The suggestion took him by surprise. “It wasn’t something I knew I wanted,” he said, adding that Yellow Springs did not then have a school choir.
Local resident Bev Logan introduced him to Rebecca Helm, then-registrar at Antioch College, who had training in opera and voice. Though Helm stayed in Yellow Springs for just a year, her influence was decisive.
“She was an angel dropped down to teach me how to sing,” Bakari said, with a laugh.
He got into several college voice programs, choosing Boston University, where he graduated in 2009 with a bachelor’s in music education. A master’s in vocal performance at Juilliard followed in 2013, then an unfolding career that’s already taken some startling leaps into major classical and contemporary opera roles.
As a singer, Bakari is particularly drawn to new music. Contrary to popular perceptions of opera as static and antiquated, the art form is thriving, he said. The United States is second only to Germany in the world for numbers of opera performances, according to Bakari. New operas are written all the time, with fresh stories and innovative music.
“So many operas are telling new stories about people who haven’t traditionally been written about,” he said.
That opens doors for him and other singers of color. “I feel grateful composers today are writing operas for people who look like me,” Bakari, who is of Tanzanian and Filipino heritage, said. At the same time, music directors are casting singers of color in classical roles — witness Bakari’s forthcoming appearance as the prince in “The Magic Flute.”
The role of race and racism in opera is a “complex and divisive and nuanced issue,” he said, citing mostly positive personal experiences and wide opportunities in the field.
Earlier this year, he sang in “The Long Walk,” a new opera about a U.S. soldier returning from Iraq. He will be singing in another production of “The Long Walk” in 2018, at the Pittsburgh Opera. Even more personally meaningful is his starring role in “Charlie Parker’s Yardbird,” upcoming at the Arizona Opera in the fall of 2018.
That opera tells the story of Parker’s life and artistic vision in an unconventional and deeply moving way, Bakari said.
“To perform as Charlie, in a role written for tenor — it’s a dream come true,” he said.
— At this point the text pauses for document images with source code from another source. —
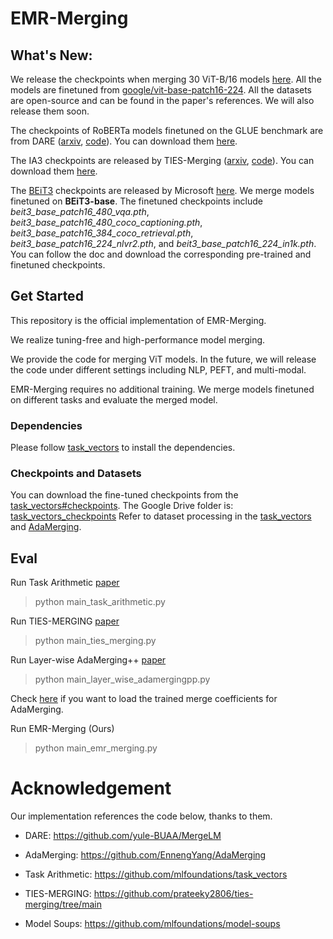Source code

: # EMR-Merging

## What's New:

We release the checkpoints when merging 30 ViT-B/16 models [here](https://drive.google.com/drive/folders/1KZv7RHIuNGzvjaVBJ7zkUxP1tG-4bGlI?usp=sharing). All the models are finetuned from [google/vit-base-patch16-224](https://huggingface.co/google/vit-base-patch16-224). All the datasets are open-source and can be found in the paper's references. We will also release them soon.

The checkpoints of RoBERTa models finetuned on the GLUE benchmark are from DARE ([arxiv](https://arxiv.org/abs/2311.03099), [code](https://github.com/yule-BUAA/MergeLM)). You can download them [here](https://huggingface.co/vanillaOVO/roberta_base_glue_ckpts).

The IA3 checkpoints are released by TIES-Merging ([arxiv](https://arxiv.org/abs/2306.01708), [code](https://github.com/prateeky2806/ties-merging/tree/main)). You can download them [here](https://drive.google.com/drive/folders/1V2-SLOgK248TQBMP2i_cEdQnxB2jM2E1?usp=sharing).

The [BEiT3](https://arxiv.org/abs/2208.10442) checkpoints are released by Microsoft [here](https://github.com/microsoft/unilm/tree/master/beit3). We merge models finetuned on **BEiT3-base**. The finetuned checkpoints include *beit3_base_patch16_480_vqa.pth*, *beit3_base_patch16_480_coco_captioning.pth*, *beit3_base_patch16_384_coco_retrieval.pth*, *beit3_base_patch16_224_nlvr2.pth*, and *beit3_base_patch16_224_in1k.pth*. You can follow the doc and download the corresponding pre-trained and finetuned checkpoints.


## Get Started

This repository is the official implementation of EMR-Merging.

We realize tuning-free and high-performance model merging.

We provide the code for merging ViT models. In the future, we will release the code under different settings including NLP, PEFT, and multi-modal.

EMR-Merging requires no additional training. We merge models finetuned on different tasks and evaluate the merged model.

### Dependencies
Please follow [task_vectors](https://github.com/mlfoundations/task_vectors) to install the dependencies.

### Checkpoints and Datasets

You can download the fine-tuned checkpoints from the [task_vectors#checkpoints](https://github.com/mlfoundations/task_vectors#checkpoints).
The Google Drive folder is: [task_vectors_checkpoints](https://drive.google.com/drive/folders/1u_Tva6x0p6oxu5Eo0ZZsf-520Cc_3MKw)
Refer to dataset processing in the [task_vectors](https://github.com/mlfoundations/task_vectors) and [AdaMerging](https://github.com/EnnengYang/AdaMerging).



## Eval

Run Task Arithmetic [paper](https://arxiv.org/abs/2212.04089)
> python main_task_arithmetic.py

Run TIES-MERGING [paper](https://arxiv.org/abs/2306.01708)
> python main_ties_merging.py

Run Layer-wise AdaMerging++ [paper](https://arxiv.org/abs/2310.02575)
> python main_layer_wise_adamergingpp.py

Check [here](https://github.com/EnnengYang/AdaMerging) if you want to load the trained merge coefficients for AdaMerging.

Run EMR-Merging (Ours)
> python main_emr_merging.py


# Acknowledgement
Our implementation references the code below, thanks to them. 
- DARE: https://github.com/yule-BUAA/MergeLM

- AdaMerging: https://github.com/EnnengYang/AdaMerging

- Task Arithmetic: https://github.com/mlfoundations/task_vectors

- TIES-MERGING: https://github.com/prateeky2806/ties-merging/tree/main

- Model Soups: https://github.com/mlfoundations/model-soups


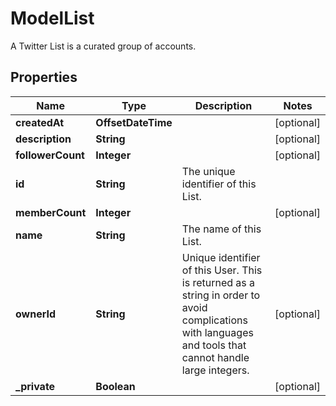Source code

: 

# ModelList

A Twitter List is a curated group of accounts.

## Properties

| Name | Type | Description | Notes |
|------------ | ------------- | ------------- | -------------|
|**createdAt** | **OffsetDateTime** |  |  [optional] |
|**description** | **String** |  |  [optional] |
|**followerCount** | **Integer** |  |  [optional] |
|**id** | **String** | The unique identifier of this List. |  |
|**memberCount** | **Integer** |  |  [optional] |
|**name** | **String** | The name of this List. |  |
|**ownerId** | **String** | Unique identifier of this User. This is returned as a string in order to avoid complications with languages and tools that cannot handle large integers. |  [optional] |
|**_private** | **Boolean** |  |  [optional] |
As a professional singer, Bakari spends much of his time on the road. Though he lives in Harlem, he’s rarely home. He auditions frequently, and when he’s hired by an opera company, typically for a month at a time, he goes where the work is — whether that’s Pittsburgh or Portland, Germany, Italy or Israel. Bakari also teaches voice, both in New York and while traveling.
While Bakari didn’t always know he would end up as a theater artist, he now can’t imagine life any other way.
“I don’t like using the word ‘work’ to describe what I do,” he said. “Creating art in this way is so extraordinarily enjoyable for me.”
Even as a child, he remembers being affected by music in a particularly intense and personal way. “I felt the music more deeply,” he recalled.
It is that feeling that makes him an artist, he believes.
“An artist is somebody who communicates his or her thoughts, feelings and perceptions — and the thoughts, feelings and perceptions of humanity — through an artistic medium,” Bakari said.
Being an artist, even at a high level, is not about being “the best” technically and aesthetically, but about something deeper and more valuable, he reflected.
“We’re communicating our humanity. As artists, we need to be in touch with that.”